コンサルタントが本を書く動機

このたび、『クリティカルシンキング・トレーニング77』を刊行した。ビジネスパーソンの必須スキルとして注目を集めるクリティカルシンキングについて、77問の問題と解答・解説で学んでいただく、トレーニングブックである。思考力を高めたい方やGMAP・国家公務員試験など難関試験の準備をしたい方には是非お読みいただきたい。

ところで、私はこれまで多くの本を出版しているため、ビジネス書の出版を希望する知り合いのコンサルタント(中小企業診断士)から「私の出版企画書をチェックして欲しい」「出版社を紹介して欲しい」という依頼をよくいただく。私もこれまで色々な方から恩を受けてきたので、恩返しのつもりで相談には無料で親身に対応している。

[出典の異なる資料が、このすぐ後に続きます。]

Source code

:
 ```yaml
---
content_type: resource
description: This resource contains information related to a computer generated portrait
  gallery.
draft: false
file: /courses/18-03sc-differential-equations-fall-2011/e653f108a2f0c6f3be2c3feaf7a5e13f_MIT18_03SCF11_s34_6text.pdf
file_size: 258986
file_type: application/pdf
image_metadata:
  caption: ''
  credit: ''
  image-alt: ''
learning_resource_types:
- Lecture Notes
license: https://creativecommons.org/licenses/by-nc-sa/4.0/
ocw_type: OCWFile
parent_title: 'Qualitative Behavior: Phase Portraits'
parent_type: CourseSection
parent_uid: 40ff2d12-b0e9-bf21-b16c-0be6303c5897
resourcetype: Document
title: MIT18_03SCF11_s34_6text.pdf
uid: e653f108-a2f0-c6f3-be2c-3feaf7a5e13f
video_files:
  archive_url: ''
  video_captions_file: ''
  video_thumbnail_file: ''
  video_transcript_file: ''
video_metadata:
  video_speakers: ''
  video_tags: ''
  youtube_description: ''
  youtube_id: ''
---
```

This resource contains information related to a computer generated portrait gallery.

ここで、たまに少し引っかかるのが、コンサルタントが本を出版したいという動機だ。本を書く動機について、コンサルタントの業界では次の2つのことがよく言われる。

「有名になったら本を書くのではない。有名になるために本を書くのだ」

「わからないことがあったら本を書け」

本を出版しても、よほどのベストセラーにならない限り、有名人になれるわけではない。ただ、企業の経営者や教育担当者は、コンサルタントや研修講師を起用するとき、ビジネス書の著者を検索して候補を探し、アプローチすることが多い。コンサルタント・研修講師としての専門性を知ってもらうには、ビジネス書は有効だ。本を書けば(ニッチな領域で)有名になれる。

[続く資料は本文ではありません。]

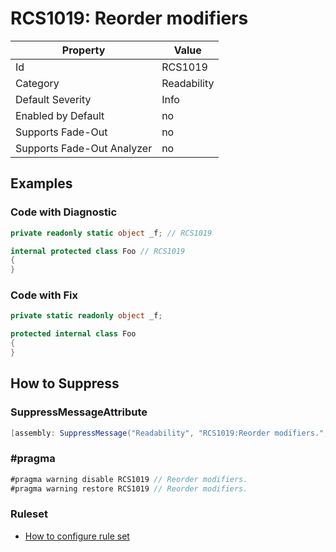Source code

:# RCS1019: Reorder modifiers

Property | Value
--- | ---
Id|RCS1019
Category|Readability
Default Severity|Info
Enabled by Default|no
Supports Fade\-Out|no
Supports Fade\-Out Analyzer|no

## Examples

### Code with Diagnostic

```csharp
private readonly static object _f; // RCS1019

internal protected class Foo // RCS1019
{
}
```

### Code with Fix

```csharp
private static readonly object _f;

protected internal class Foo
{
}
```

## How to Suppress

### SuppressMessageAttribute

```csharp
[assembly: SuppressMessage("Readability", "RCS1019:Reorder modifiers.", Justification = "<Pending>")]
```

### \#pragma

```csharp
#pragma warning disable RCS1019 // Reorder modifiers.
#pragma warning restore RCS1019 // Reorder modifiers.
```

### Ruleset

* [How to configure rule set](../HowToConfigureAnalyzers.md)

本というアウトプットを作り出すには、相当なインプットが必要になる。たとえば、今回クリティカルシンキングの本を書くこと決まってから、私はクリティカルシンキングの類書を読み漁り、過去の試験問題などを調べた。今回の執筆の過程で私のクリティカルシンキングの能力は、大いに高まった。本を書けば、それまでわからなかったことがわかってくる。

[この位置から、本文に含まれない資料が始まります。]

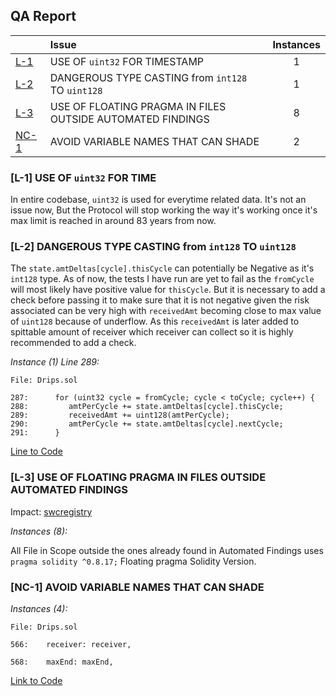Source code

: ## QA Report

| |Issue|Instances|
|-|:-|:-:|
| [L-1](#L-1) | USE OF `uint32` FOR TIMESTAMP | 1 |
| [L-2](#L-2) | DANGEROUS TYPE CASTING from `int128` TO `uint128` | 1 |
| [L-3](#L-3) | USE OF FLOATING PRAGMA IN FILES OUTSIDE AUTOMATED FINDINGS | 8 |
| [NC-1](#NC-1) | AVOID VARIABLE NAMES THAT CAN SHADE | 2 |

### [L-1] USE OF `uint32` FOR TIME

In entire codebase, `uint32` is used for everytime related data. It's not an issue now, But the Protocol will stop working the way it's working once it's max limit is reached in around 83 years from now.

### [L-2] DANGEROUS TYPE CASTING from `int128` TO `uint128`

The `state.amtDeltas[cycle].thisCycle` can potentially be Negative as it's `int128` type. As of now, the tests I have run are yet to fail as the `fromCycle` will most likely have positive value for `thisCycle`. But it is necessary to add a check before passing it to make sure that it is not negative given the risk associated can be very high with `receivedAmt` becoming close to max value of `uint128` because of underflow. As this `receivedAmt` is later added to spittable amount of receiver which receiver can collect so it is highly recommended to add a check.

*Instance (1) Line 289:*
```solidity
File: Drips.sol

287:      for (uint32 cycle = fromCycle; cycle < toCycle; cycle++) {
288:         amtPerCycle += state.amtDeltas[cycle].thisCycle;
289:         receivedAmt += uint128(amtPerCycle);
290:         amtPerCycle += state.amtDeltas[cycle].nextCycle;
291:      }

```
[Line to Code](https://github.com/code-423n4/2023-01-drips/blob/main/src/Drips.sol#L289)

### [L-3] USE OF FLOATING PRAGMA IN FILES OUTSIDE AUTOMATED FINDINGS

Impact: [swcregistry](https://swcregistry.io/docs/SWC-103)

*Instances (8):*

All File in Scope outside the ones already found in Automated Findings uses `pragma solidity ^0.8.17;` Floating pragma Solidity Version.

### [NC-1] AVOID VARIABLE NAMES THAT CAN SHADE

*Instances (4):*
```solidity
File: Drips.sol

566:    receiver: receiver,

568:    maxEnd: maxEnd,

```
[Link to Code](https://github.com/code-423n4/2023-01-drips/blob/main/src/Drips.sol)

ということで、本を書いたら有名になれる、本を書くことは勉強になる、という2つはかなり事実である。しかし、問題は、この2つとも自分目線で、顧客志向が欠落していることだ。

たとえば、まだ大した実績がないコンサルタントのAさんが、懸命に環境経営について勉強し、「環境経営の進め方」という本を自費出版したとしよう。

少し出版事情に詳しい経営者・教育担当者なら、出版社・テーマ・著書の経歴などを見れば、商業出版なのか自費出版なのか識別できる。Aさんの本が自費出版だとわかったら、「Aさんは、環境経営の専門家というわけではなさそうだ」と判断する。

ところが、経営者・教育担当者は必ずしも出版事情に詳しいわけではないので、この本を見て「Aさんは環境経営の第一人者だ」と勘違いするかもしれない。そして、Aさんにコンサルティングや研修を依頼し、その浅い内容を見て、「専門家といっても、そんなに大したことないな」と失望する…。

やはりビジネス書の出版は、ある分野で経験を積み、知識・スキルで卓越した専門家が、自分の経験やノウハウを伝えるというのが基本だろう。

と言っても、ベンチャー企業を立ち上げて1兆円企業に育てた、といった凄い実績が必要なわけではない。大半の読者は、そんな凄い経営者になりたいと思っていないからだ。「生産現場でこういう一工夫したら生産性が上がった」という程度の経験・スキルで構わない。

要は、顧客である読者を意識し、読者が知りたいことを書くということだ。コンサルタントを名乗るからには、最低限の顧客志向が必要だと思う。